**WHAT THE TASK ASKS**.
In the records below, find the lines that include the string "tree" and report how many there are, nothing else.

**SOURCE MATERIAL**.

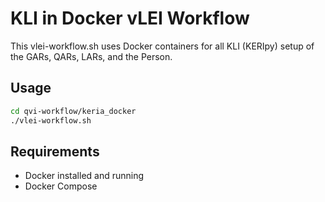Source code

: # KLI in Docker vLEI Workflow

This vlei-workflow.sh uses Docker containers for all KLI (KERIpy) setup of the GARs, QARs, LARs, and the Person.

## Usage

```bash
cd qvi-workflow/keria_docker
./vlei-workflow.sh
```

## Requirements

- Docker installed and running
- Docker Compose
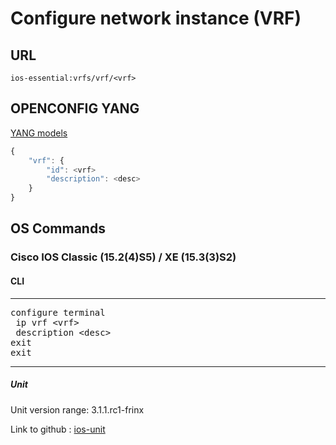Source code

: # Configure network instance (VRF)

## URL

```
ios-essential:vrfs/vrf/<vrf>
```

## OPENCONFIG YANG

[YANG models](https://github.com/FRINXio/openconfig/tree/master/network-instance/src/main/yang)

```javascript
{
	"vrf": {
    	"id": <vrf>
    	"description": <desc>
	}
}
```

## OS Commands

### Cisco IOS Classic (15.2(4)S5) / XE (15.3(3)S2)

#### CLI

---
<pre>
configure terminal
 ip vrf &lt;vrf&gt;
 description &lt;desc&gt;
exit
exit
</pre>
---

##### Unit

Unit version range: 3.1.1.rc1-frinx

Link to github : [ios-unit](https://github.com/FRINXio/cli-units/tree/master/ios/essential)

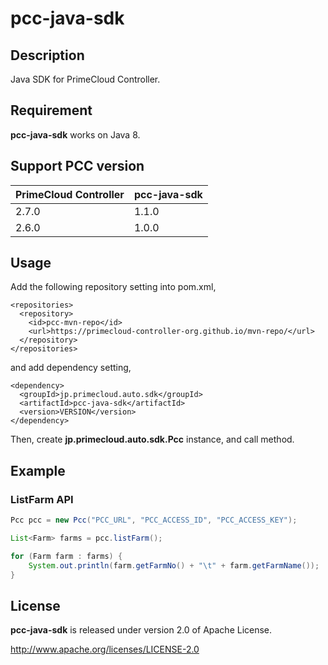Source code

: # pcc-java-sdk

## Description

Java SDK for PrimeCloud Controller.



## Requirement

**pcc-java-sdk** works on Java 8.



## Support PCC version

| PrimeCloud Controller | pcc-java-sdk |
|-----------------------|--------------|
| 2.7.0 | 1.1.0 |
| 2.6.0 | 1.0.0 |



## Usage

Add the following repository setting into pom.xml,

```
<repositories>
  <repository>
    <id>pcc-mvn-repo</id>
    <url>https://primecloud-controller-org.github.io/mvn-repo/</url>
  </repository>
</repositories>
```

and add dependency setting,

```
<dependency>
  <groupId>jp.primecloud.auto.sdk</groupId>
  <artifactId>pcc-java-sdk</artifactId>
  <version>VERSION</version>
</dependency>
```

Then, create **jp.primecloud.auto.sdk.Pcc** instance, and call method.



## Example

### ListFarm API

```java
Pcc pcc = new Pcc("PCC_URL", "PCC_ACCESS_ID", "PCC_ACCESS_KEY");

List<Farm> farms = pcc.listFarm();

for (Farm farm : farms) {
    System.out.println(farm.getFarmNo() + "\t" + farm.getFarmName());
}
```



## License

**pcc-java-sdk** is released under version 2.0 of Apache License.

http://www.apache.org/licenses/LICENSE-2.0

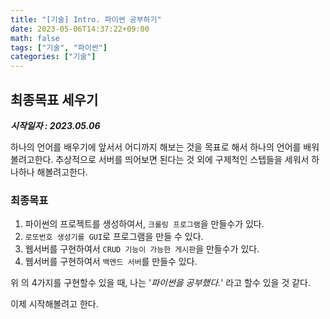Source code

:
 ```yaml
---
title: "[기술] Intro. 파이썬 공부하기"
date: 2023-05-06T14:37:22+09:00
math: false
tags: ["기술", "파이썬"]
categories: ["기술"]
---
```

## 최종목표 세우기
***시작일자 : 2023.05.06***  

하나의 언어를 배우기에 앞서서 어디까지 해보는 것을 목표로 해서 하나의 언어를 배워 볼려고한다.
추상적으로 서버를 띄어보면 된다는 것 외에 구제척인 스텝들을 세워서 하나하나 해볼려고한다.

### 최종목표
1. 파이썬의 프로젝트를 생성하여서, `크롤링 프로그램`을 만들수가 있다.
2. `로또번호 생성기를 GUI`로 프로그램을 만들 수 있다.
3. 웹서버를 구현하여서 `CRUD 기능이 가능한 게시판`을 만들수가 있다.
4. 웹서버를 구현하여서 `백엔드 서버`를 만들수 있다.

위 의 4가지를 구현할수 있을 때, 나는 '_파이썬을 공부했다._' 라고 할수 있을 것 같다.

이제 시작해볼려고 한다.

 
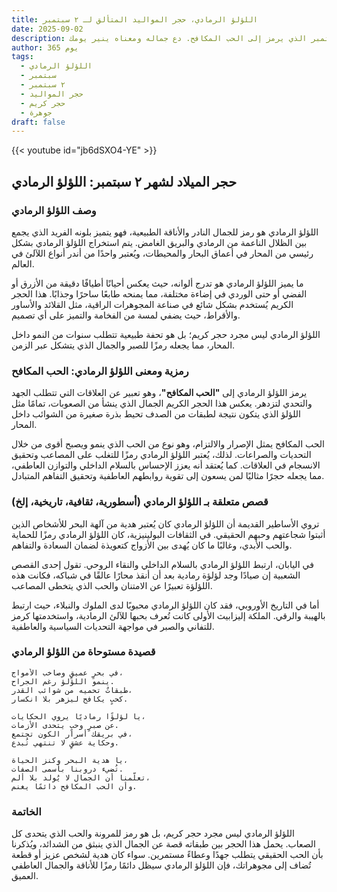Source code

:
 ```yaml
---
title: اللؤلؤ الرمادي، حجر المواليد المتألق لـ ٢ سبتمبر
date: 2025-09-02
description: اشعر بأهمية اللؤلؤ الرمادي، حجر المواليد لـ ٢ سبتمبر الذي يرمز إلى الحب المكافح. دع جماله ومعناه ينير يومك.
author: 365 يوم
tags:
  - اللؤلؤ الرمادي
  - سبتمبر
  - ٢ سبتمبر
  - حجر المواليد
  - حجر كريم
  - جوهرة
draft: false
---
```


{{< youtube id="jb6dSXO4-YE" >}}

## حجر الميلاد لشهر ٢ سبتمبر: اللؤلؤ الرمادي

### وصف اللؤلؤ الرمادي

اللؤلؤ الرمادي هو رمز للجمال النادر والأناقة الطبيعية، فهو يتميز بلونه الفريد الذي يجمع بين الظلال الناعمة من الرمادي والبريق الغامض. يتم استخراج اللؤلؤ الرمادي بشكل رئيسي من المحار في أعماق البحار والمحيطات، ويُعتبر واحدًا من أندر أنواع اللآلئ في العالم.

ما يميز اللؤلؤ الرمادي هو تدرج ألوانه، حيث يعكس أحيانًا أطيافًا دقيقة من الأزرق أو الفضي أو حتى الوردي في إضاءة مختلفة، مما يمنحه طابعًا ساحرًا وجذابًا. هذا الحجر الكريم يُستخدم بشكل شائع في صناعة المجوهرات الراقية، مثل القلائد والأساور والأقراط، حيث يضفي لمسة من الفخامة والتميز على أي تصميم.

اللؤلؤ الرمادي ليس مجرد حجر كريم؛ بل هو تحفة طبيعية تتطلب سنوات من النمو داخل المحار، مما يجعله رمزًا للصبر والجمال الذي يتشكل عبر الزمن.

### رمزية ومعنى اللؤلؤ الرمادي: الحب المكافح

يرمز اللؤلؤ الرمادي إلى **"الحب المكافح"**، وهو تعبير عن العلاقات التي تتطلب الجهد والتحدي لتزدهر. يعكس هذا الحجر الكريم الجمال الذي ينشأ من الصعوبات، تمامًا مثل اللؤلؤ الذي يتكون نتيجة لطبقات من الصدف تحيط بذرة صغيرة من الشوائب داخل المحار.

الحب المكافح يمثل الإصرار والالتزام، وهو نوع من الحب الذي ينمو ويصبح أقوى من خلال التحديات والصراعات. لذلك، يُعتبر اللؤلؤ الرمادي رمزًا للتغلب على المصاعب وتحقيق الانسجام في العلاقات. كما يُعتقد أنه يعزز الإحساس بالسلام الداخلي والتوازن العاطفي، مما يجعله حجرًا مثاليًا لمن يسعون إلى تقوية روابطهم العاطفية وتحقيق التفاهم المتبادل.

### قصص متعلقة بـ اللؤلؤ الرمادي (أسطورية، ثقافية، تاريخية، إلخ)

تروي الأساطير القديمة أن اللؤلؤ الرمادي كان يُعتبر هدية من آلهة البحر للأشخاص الذين أثبتوا شجاعتهم وحبهم الحقيقي. في الثقافات البولينيزية، كان اللؤلؤ الرمادي رمزًا للحماية والحب الأبدي، وغالبًا ما كان يُهدى بين الأزواج كتعويذة لضمان السعادة والتفاهم.

في اليابان، ارتبط اللؤلؤ الرمادي بالسلام الداخلي والنقاء الروحي. تقول إحدى القصص الشعبية إن صيادًا وجد لؤلؤة رمادية بعد أن أنقذ محارًا عالقًا في شباكه، فكانت هذه اللؤلؤة تعبيرًا عن الامتنان والحب الذي يتخطى المصاعب.

أما في التاريخ الأوروبي، فقد كان اللؤلؤ الرمادي محبوبًا لدى الملوك والنبلاء، حيث ارتبط بالهيبة والرقي. الملكة إليزابيث الأولى كانت تُعرف بحبها للآلئ الرمادية، واستخدمتها كرمز للتفاني والصبر في مواجهة التحديات السياسية والعاطفية.

### قصيدة مستوحاة من اللؤلؤ الرمادي

```
في بحرٍ عميقٍ وصاخب الأمواج،  
ينمو اللؤلؤ رغم الجراح.  
طبقاتٌ تحميه من شوائب القدر،  
كحبٍ يكافح ليزهر بلا انكسار.

يا لؤلؤًا رماديًا يروي الحكايات،  
عن صبرٍ وحبٍ يتحدى الأزمات.  
في بريقك أسرار الكون تجتمع،  
وحكاية عشقٍ لا تنتهي تُبدع.

يا هدية البحر وكنز الحياة،  
تُضيء دروبنا بأسمى الصفات.  
تعلّمنا أن الجمال لا يُولد بلا ألم،  
وأن الحب المكافح دائمًا يغنم.
```

### الخاتمة

اللؤلؤ الرمادي ليس مجرد حجر كريم، بل هو رمز للمرونة والحب الذي يتحدى كل الصعاب. يحمل هذا الحجر بين طبقاته قصة عن الجمال الذي ينبثق من الشدائد، ويُذكرنا بأن الحب الحقيقي يتطلب جهدًا وعطاءً مستمرين. سواء كان هدية لشخص عزيز أو قطعة تُضاف إلى مجوهراتك، فإن اللؤلؤ الرمادي سيظل دائمًا رمزًا للأناقة والجمال العاطفي العميق.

**RESPONSE FOR THIS EXERCISE**.
2